- **About this exercise**: The reply should contain only the lines from the start of the records through the line with "la issue appartiene;", reproduced verbatim and without pictures.
════════════════════
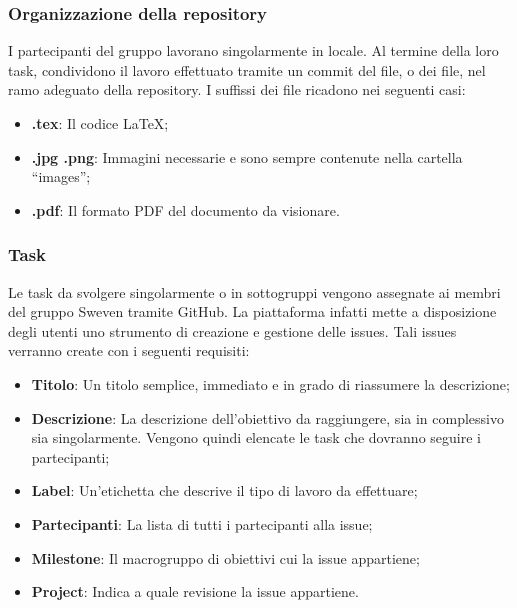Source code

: \subsubsection{Organizzazione della repository}
I partecipanti del gruppo lavorano singolarmente in locale. Al termine della loro task, condividono 
il lavoro effettuato tramite un commit del file, o dei file, nel ramo adeguato della repository.
I suffissi dei file ricadono nei seguenti casi:
\begin{itemize}
    \item \textbf{.tex}: Il codice \LaTeX;
    \item \textbf{.jpg .png}: Immagini necessarie e sono sempre contenute nella cartella ``images'';
    \item \textbf{.pdf}: Il formato PDF del documento da visionare.
\end{itemize}
\subsubsection{Task}
Le task da svolgere singolarmente o in sottogruppi vengono assegnate ai membri del gruppo Sweven tramite
GitHub. La piattaforma infatti mette a disposizione degli utenti uno strumento di creazione e gestione delle 
issues. Tali issues verranno create con i seguenti requisiti:
\begin{itemize}
    \item \textbf{Titolo}: Un titolo semplice, immediato e in grado di riassumere la descrizione;
    \item \textbf{Descrizione}: La descrizione dell'obiettivo da raggiungere, sia in complessivo sia singolarmente. 
                                Vengono quindi elencate le task che dovranno seguire i partecipanti;
    \item \textbf{Label}: Un'etichetta che descrive il tipo di lavoro da effettuare;
    \item \textbf{Partecipanti}: La lista di tutti i partecipanti alla issue;
    \item \textbf{Milestone}: Il macrogruppo di obiettivi cui la issue appartiene;
    \item \textbf{Project}: Indica a quale revisione la issue appartiene.
\end{itemize}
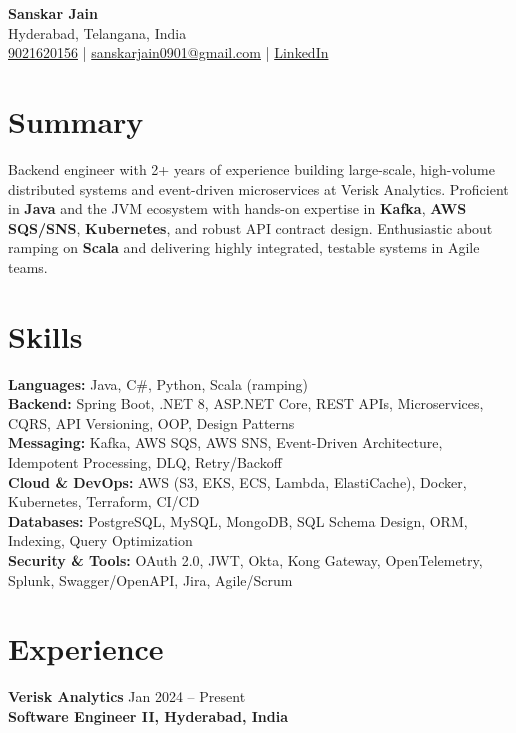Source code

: \documentclass[letterpaper,10pt]{article}
\begin{document}
\begin{center}
    {\LARGE \textbf{Sanskar Jain}} \\
    Hyderabad, Telangana, India \\
    \href{tel:9021620156}{9021620156} \;|\;
    \href{mailto:sanskarjain0901@gmail.com}{sanskarjain0901@gmail.com} \;|\;
    \href{https://www.linkedin.com/in/sanskar-jain0901/}{LinkedIn}
\end{center}

\vspace{3pt}

\section*{Summary}
Backend engineer with 2+ years of experience building large-scale, high-volume distributed systems and event-driven microservices at Verisk Analytics.
Proficient in \textbf{Java} and the JVM ecosystem with hands-on expertise in \textbf{Kafka}, \textbf{AWS SQS/SNS}, \textbf{Kubernetes}, and robust API contract design.
Enthusiastic about ramping on \textbf{Scala} and delivering highly integrated, testable systems in Agile teams.

\section*{Skills}
\textbf{Languages:} Java, C\#, Python, Scala (ramping) \\
\textbf{Backend:} Spring Boot, .NET 8, ASP.NET Core, REST APIs, Microservices, CQRS, API Versioning, OOP, Design Patterns \\
\textbf{Messaging:} Kafka, AWS SQS, AWS SNS, Event-Driven Architecture, Idempotent Processing, DLQ, Retry/Backoff \\
\textbf{Cloud \& DevOps:} AWS (S3, EKS, ECS, Lambda, ElastiCache), Docker, Kubernetes, Terraform, CI/CD \\
\textbf{Databases:} PostgreSQL, MySQL, MongoDB, SQL Schema Design, ORM, Indexing, Query Optimization \\
\textbf{Security \& Tools:} OAuth 2.0, JWT, Okta, Kong Gateway, OpenTelemetry, Splunk, Swagger/OpenAPI, Jira, Agile/Scrum

\section*{Experience}

\textbf{Verisk Analytics} \hfill Jan 2024 -- Present \\
\textbf{Software Engineer II, Hyderabad, India}
\end{document}
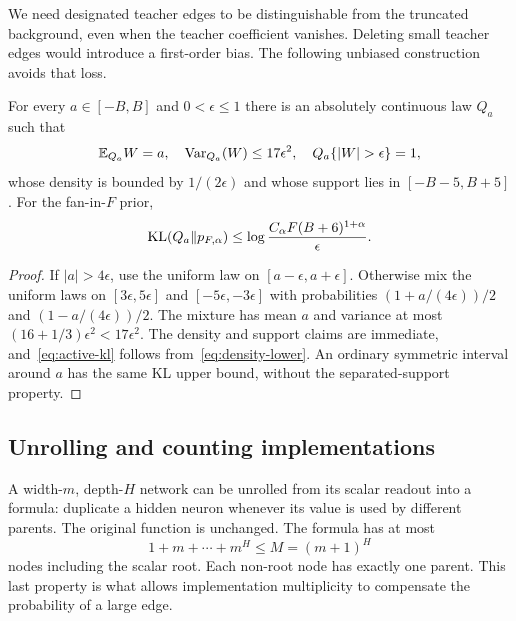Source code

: We need designated teacher edges to be distinguishable from the truncated background, even when the teacher coefficient vanishes. Deleting small teacher edges would introduce a first-order bias. The following unbiased construction avoids that loss.

\begin{lemma}\label{lem:active}
For every $a\in[-B,B]$ and $0<\epsilon\le1$ there is an absolutely continuous law $Q_a$ such that
\begin{equation}
 \E_{Q_a}W=a,\quad \operatorname{Var}_{Q_a}(W)\le17\epsilon^2,
 \quad Q_a\{|W|>\epsilon\}=1,
 \label{eq:active-properties}
\end{equation}
whose density is bounded by $1/(2\epsilon)$ and whose support lies in $[-B-5,B+5]$. For the fan-in-$F$ prior,
\begin{equation}
 \operatorname{KL}(Q_a\|p_{F,\alpha})\le
 \log\frac{C_\alpha F(B+6)^{1+\alpha}}\epsilon.
 \label{eq:active-kl}
\end{equation}
\end{lemma}
\begin{proof}
If $|a|>4\epsilon$, use the uniform law on $[a-\epsilon,a+\epsilon]$. Otherwise mix the uniform laws on $[3\epsilon,5\epsilon]$ and $[-5\epsilon,-3\epsilon]$ with probabilities $(1+a/(4\epsilon))/2$ and $(1-a/(4\epsilon))/2$. The mixture has mean $a$ and variance at most $(16+1/3)\epsilon^2<17\epsilon^2$. The density and support claims are immediate, and~\eqref{eq:active-kl} follows from~\eqref{eq:density-lower}. An ordinary symmetric interval around $a$ has the same KL upper bound, without the separated-support property.
\end{proof}

\subsection{Unrolling and counting implementations}
A width-$m$, depth-$H$ network can be unrolled from its scalar readout into a formula: duplicate a hidden neuron whenever its value is used by different parents. The original function is unchanged. The formula has at most
\[
 1+m+\cdots+m^H\le M=(m+1)^H
\]
nodes including the scalar root. Each non-root node has exactly one parent. This last property is what allows implementation multiplicity to compensate the probability of a large edge.

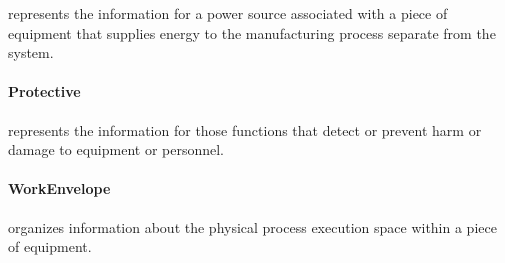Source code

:  represents the information for a power source associated with a piece of equipment that supplies energy to the manufacturing process separate from the  system.


\paragraph{Protective}\mbox{}
\label{sec:Protective}


 represents the information for those functions that detect or prevent harm or damage to equipment or personnel.


\paragraph{WorkEnvelope}\mbox{}
\label{sec:WorkEnvelope}


 organizes information about the physical process execution space within a piece of equipment.

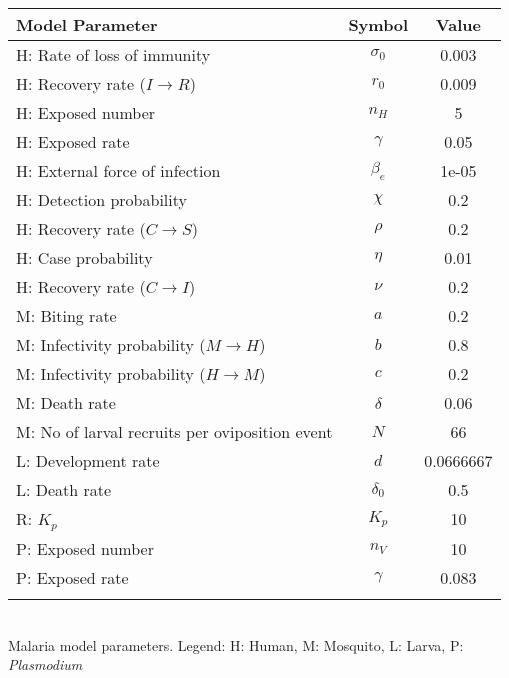 \begin{table}
\noindent
\begin{tabular}{lcc}
{\bf Model Parameter} & {\bf Symbol} & {\bf Value}\\
\hline\hline
  H: Rate of loss of immunity & $\sigma_0$ & 0.003\\
  H: Recovery rate ($I \rightarrow R$) & $r_0$ & 0.009\\
  H: Exposed number & $n_H$ & 5\\
  H: Exposed rate & $\gamma$ & 0.05\\
  H: External force of infection & $\beta_e$ & 1e-05\\
  H: Detection probability & $\chi$ & 0.2\\
  H: Recovery rate ($C \rightarrow S$) & $\rho$ & 0.2\\
  H: Case probability & $\eta$ & 0.01\\
  H: Recovery rate ($C \rightarrow I$) & $\nu$ & 0.2\\
  M: Biting rate & $a$ & 0.2\\
  M: Infectivity probability ($M \rightarrow H$) & $b$ & 0.8\\
  M: Infectivity probability ($H \rightarrow M$) & $c$ & 0.2\\
  M: Death rate & $\delta$ & 0.06\\
  M: No of larval recruits per oviposition event & $N$ & 66\\
  L: Development rate & $d$ & 0.0666667\\
  L: Death rate & $\delta_0$ & 0.5\\
  R: $K_p$ & $K_p$ & 10\\
  P: Exposed number & $n_V$ & 10\\
  P: Exposed rate & $\gamma$ & 0.083\\
\hline\hline
\smallskip
\end{tabular}\\
 Malaria model parameters. Legend: {\small H: Human, M: Mosquito, L: Larva, P: {\em Plasmodium}}
\end{table}
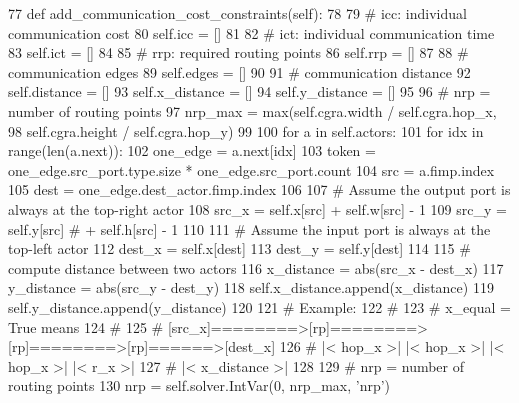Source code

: \begin{DoxyCode}
77     \textcolor{keyword}{def }add\_communication\_cost\_constraints(self):
78 
79         \textcolor{comment}{# icc: individual communication cost}
80         self.icc = []
81 
82         \textcolor{comment}{# ict: individual communication time}
83         self.ict = []
84 
85         \textcolor{comment}{# rrp: required routing points}
86         self.rrp = []
87 
88         \textcolor{comment}{# communication edges}
89         self.edges = []
90 
91         \textcolor{comment}{# communication distance}
92         self.distance = []
93         self.x\_distance = []
94         self.y\_distance = []
95 
96         \textcolor{comment}{# nrp = number of routing points}
97         nrp\_max = max(self.cgra.width / self.cgra.hop\_x,
98                       self.cgra.height / self.cgra.hop\_y)
99 
100         \textcolor{keywordflow}{for} a \textcolor{keywordflow}{in} self.actors:
101             \textcolor{keywordflow}{for} idx \textcolor{keywordflow}{in} range(len(a.next)):
102                 one\_edge = a.next[idx]
103                 token = one\_edge.src\_port.type.size * one\_edge.src\_port.count
104                 src = a.fimp.index
105                 dest = one\_edge.dest\_actor.fimp.index
106 
107                 \textcolor{comment}{# Assume the output port is always at the top-right actor}
108                 src\_x = self.x[src] + self.w[src] - 1
109                 src\_y = self.y[src]  \textcolor{comment}{# + self.h[src] - 1}
110 
111                 \textcolor{comment}{# Assume the input port is always at the top-left actor}
112                 dest\_x = self.x[dest]
113                 dest\_y = self.y[dest]
114 
115                 \textcolor{comment}{# compute distance between two actors}
116                 x\_distance = abs(src\_x - dest\_x)
117                 y\_distance = abs(src\_y - dest\_y)
118                 self.x\_distance.append(x\_distance)
119                 self.y\_distance.append(y\_distance)
120 
121                 \textcolor{comment}{# Example:}
122                 \textcolor{comment}{#}
123                 \textcolor{comment}{# x\_equal = True means}
124                 \textcolor{comment}{#}
125                 \textcolor{comment}{# [src\_x]========>[rp]========>[rp]========>[rp]======>[dest\_x]}
126                 \textcolor{comment}{#     |< hop\_x >|  |< hop\_x >|  |< hop\_x >|  |< r\_x >|}
127                 \textcolor{comment}{#     |< x\_distance                 >|}
128 
129                 \textcolor{comment}{# nrp = number of routing points}
130                 nrp = self.solver.IntVar(0, nrp\_max, \textcolor{stringliteral}{'nrp'})

\end{DoxyCode}
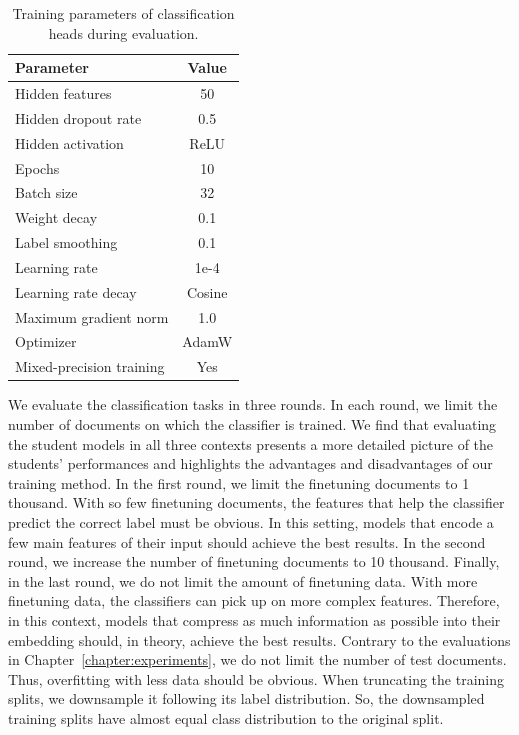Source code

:\begin{table}
  \footnotesize
  \centering

  \begin{tabular}{l c}
    \toprule
    Parameter & Value \\
    \midrule
    Hidden features & 50 \\
    Hidden dropout rate & 0.5 \\
    Hidden activation & ReLU \\
    Epochs & 10 \\
    Batch size & 32 \\
    Weight decay & 0.1 \\
    Label smoothing & 0.1 \\
    Learning rate & 1e-4 \\
    Learning rate decay & Cosine \\
    Maximum gradient norm & 1.0 \\
    Optimizer & AdamW \\
    Mixed-precision training & Yes \\
    \bottomrule
  \end{tabular}

  \caption{Training parameters of classification heads during evaluation.}

  \label{table:head_train_eval_params}

\end{table}

We evaluate the classification tasks in three rounds. In each round, we limit
the number of documents on which the classifier is trained. We find that
evaluating the student models in all three contexts presents a more detailed
picture of the students' performances and highlights the advantages and
disadvantages of our training method. In the first round, we limit the
finetuning documents to 1 thousand. With so few finetuning documents, the
features that help the classifier predict the correct label must be obvious. In
this setting, models that encode a few main features of their input should
achieve the best results. In the second round, we increase the number of
finetuning documents to 10 thousand. Finally, in the last round, we do not
limit the amount of finetuning data. With more finetuning data, the classifiers
can pick up on more complex features. Therefore, in this context, models that
compress as much information as possible into their embedding should, in
theory, achieve the best results. Contrary to the evaluations in
Chapter~\ref{chapter:experiments}, we do not limit the number of test
documents. Thus, overfitting with less data should be obvious. When truncating
the training splits, we downsample it following its label distribution. So, the
downsampled training splits have almost equal class distribution to the
original split.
════════════════════
- **Exercise output**:
Source code

: \subsubsection{Organizzazione della repository}
I partecipanti del gruppo lavorano singolarmente in locale. Al termine della loro task, condividono 
il lavoro effettuato tramite un commit del file, o dei file, nel ramo adeguato della repository.
I suffissi dei file ricadono nei seguenti casi:
\begin{itemize}
    \item \textbf{.tex}: Il codice \LaTeX;
    \item \textbf{.jpg .png}: Immagini necessarie e sono sempre contenute nella cartella ``images'';
    \item \textbf{.pdf}: Il formato PDF del documento da visionare.
\end{itemize}
\subsubsection{Task}
Le task da svolgere singolarmente o in sottogruppi vengono assegnate ai membri del gruppo Sweven tramite
GitHub. La piattaforma infatti mette a disposizione degli utenti uno strumento di creazione e gestione delle 
issues. Tali issues verranno create con i seguenti requisiti:
\begin{itemize}
    \item \textbf{Titolo}: Un titolo semplice, immediato e in grado di riassumere la descrizione;
    \item \textbf{Descrizione}: La descrizione dell'obiettivo da raggiungere, sia in complessivo sia singolarmente. 
                                Vengono quindi elencate le task che dovranno seguire i partecipanti;
    \item \textbf{Label}: Un'etichetta che descrive il tipo di lavoro da effettuare;
    \item \textbf{Partecipanti}: La lista di tutti i partecipanti alla issue;
    \item \textbf{Milestone}: Il macrogruppo di obiettivi cui la issue appartiene;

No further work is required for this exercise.